I understand that those who are committed to GM schools are trying desperately to make the process work. My own view is that, given the results of the local authority elections last week, the matter is over and done with for the time being. I do not blame them for that. I worry, however, if they make any kind of intervention which is damaging to the education of the large number of children in schools over-subscribed, under-subscribed or equal-subscribed. This is a different kind of world from the ordinary market world. That is why in the large part we do not allow the market mechanism to dominate education.

Baroness Cox

I understand the point that the noble Lord makes. But there is also a question of scale, size and rationality. Does the noble Lord accept that a comprehensive school kept open in one particular local authority with just 11 pupils per intake per year is a viable proposition; that to keep open a comprehensive meant to be a 10-form intake with 11 pupils is a reasonable way of behaving?

Lord Peston

Of course not.
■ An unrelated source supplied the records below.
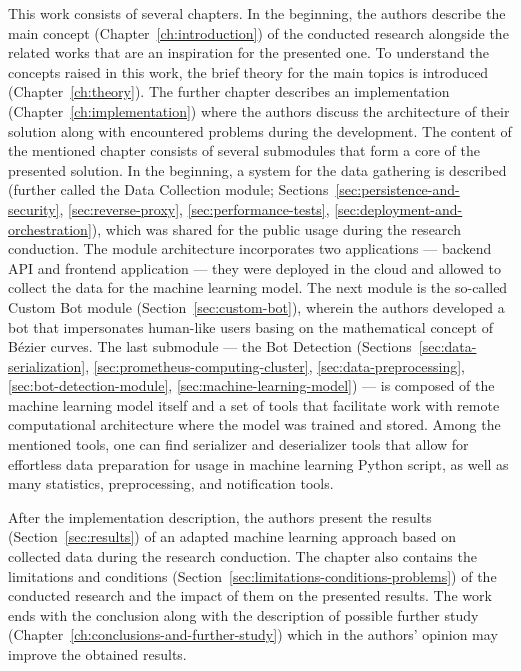 This work consists of several chapters.
In the beginning, the authors describe the main concept (Chapter~\ref{ch:introduction}) of the conducted research alongside the related works that are an inspiration for the presented one.
To understand the concepts raised in this work, the brief theory for the main topics is introduced (Chapter~\ref{ch:theory}).
The further chapter describes an implementation (Chapter~\ref{ch:implementation}) where the authors discuss the architecture of their solution along with encountered problems during the development.
The content of the mentioned chapter consists of several submodules that form a core of the presented solution.
In the beginning, a system for the data gathering is described (further called the Data Collection module; Sections~\ref{sec:persistence-and-security}, \ref{sec:reverse-proxy}, \ref{sec:performance-tests}, \ref{sec:deployment-and-orchestration}), which was shared for the public usage during the research conduction.
The module architecture incorporates two applications --- backend API and frontend application --- they were deployed in the cloud and allowed to collect the data for the machine learning model.
The next module is the so-called Custom Bot module (Section~\ref{sec:custom-bot}), wherein the authors developed a bot that impersonates human-like users basing on the mathematical concept of Bézier curves.
The last submodule --- the Bot Detection (Sections~\ref{sec:data-serialization}, \ref{sec:prometheus-computing-cluster}, \ref{sec:data-preprocessing}, \ref{sec:bot-detection-module}, \ref{sec:machine-learning-model}) --- is composed of the machine learning model itself and a set of tools that facilitate work with remote computational architecture where the model was trained and stored.
Among the mentioned tools, one can find serializer and deserializer tools that allow for effortless data preparation for usage in machine learning Python script, as well as many statistics, preprocessing, and notification tools.

After the implementation description, the authors present the results (Section~\ref{sec:results}) of an adapted machine learning approach based on collected data during the research conduction.
The chapter also contains the limitations and conditions (Section~\ref{sec:limitations-conditions-problems}) of the conducted research and the impact of them on the presented results.
The work ends with the conclusion along with the description of possible further study (Chapter~\ref{ch:conclusions-and-further-study}) which in the authors' opinion may improve the obtained results.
I was not able to speak in the previous amendments on rationalisation. I am a strong believer in rationalisation, not just on grounds of saving money, but also because certain schools are too small to do the job. Nothing I say is meant to be against rationalisation. Indeed, I support anything that the Government do to prod authorities which are reluctant to rationalise into doing so. I am concerned about not allowing interventions that damage certain schools which are under-subscribed but are not doing as well as certain other schools. That is the nature of the problem. Therefore I believe that these amendments not only fail as amendments—I believe that they are technically unsound, but that is not the point at issue—but are extremely unhelpful in terms of any educational advance.

Lord Skidelsky

Perhaps I may intervene once more. As I understand it, the noble Lord is in favour of rationalisation by administrative fiat, by the fiat of the local education authority, irrespective of the wishes of the parents for whom he showed so much solicitude a moment ago. Local authorities have rationalised places by administrative fiat. What he is absolutely against is that any element whatever of parental choice should enter into that process.

Lord Peston

I am afraid that I really will not accept that. I argued for parental choice before the noble Lord had any interest whatever in education. I have been a long-time supporter of parental choice. I ask him to believe that there is rather more to parental choice than he seems to understand. I appreciate that there are some parents who would like their children to go to a particular school and not to another school. The noble Lord must understand that lots of parents want their children to go to the under-subscribed school, and their choices have to be taken into account.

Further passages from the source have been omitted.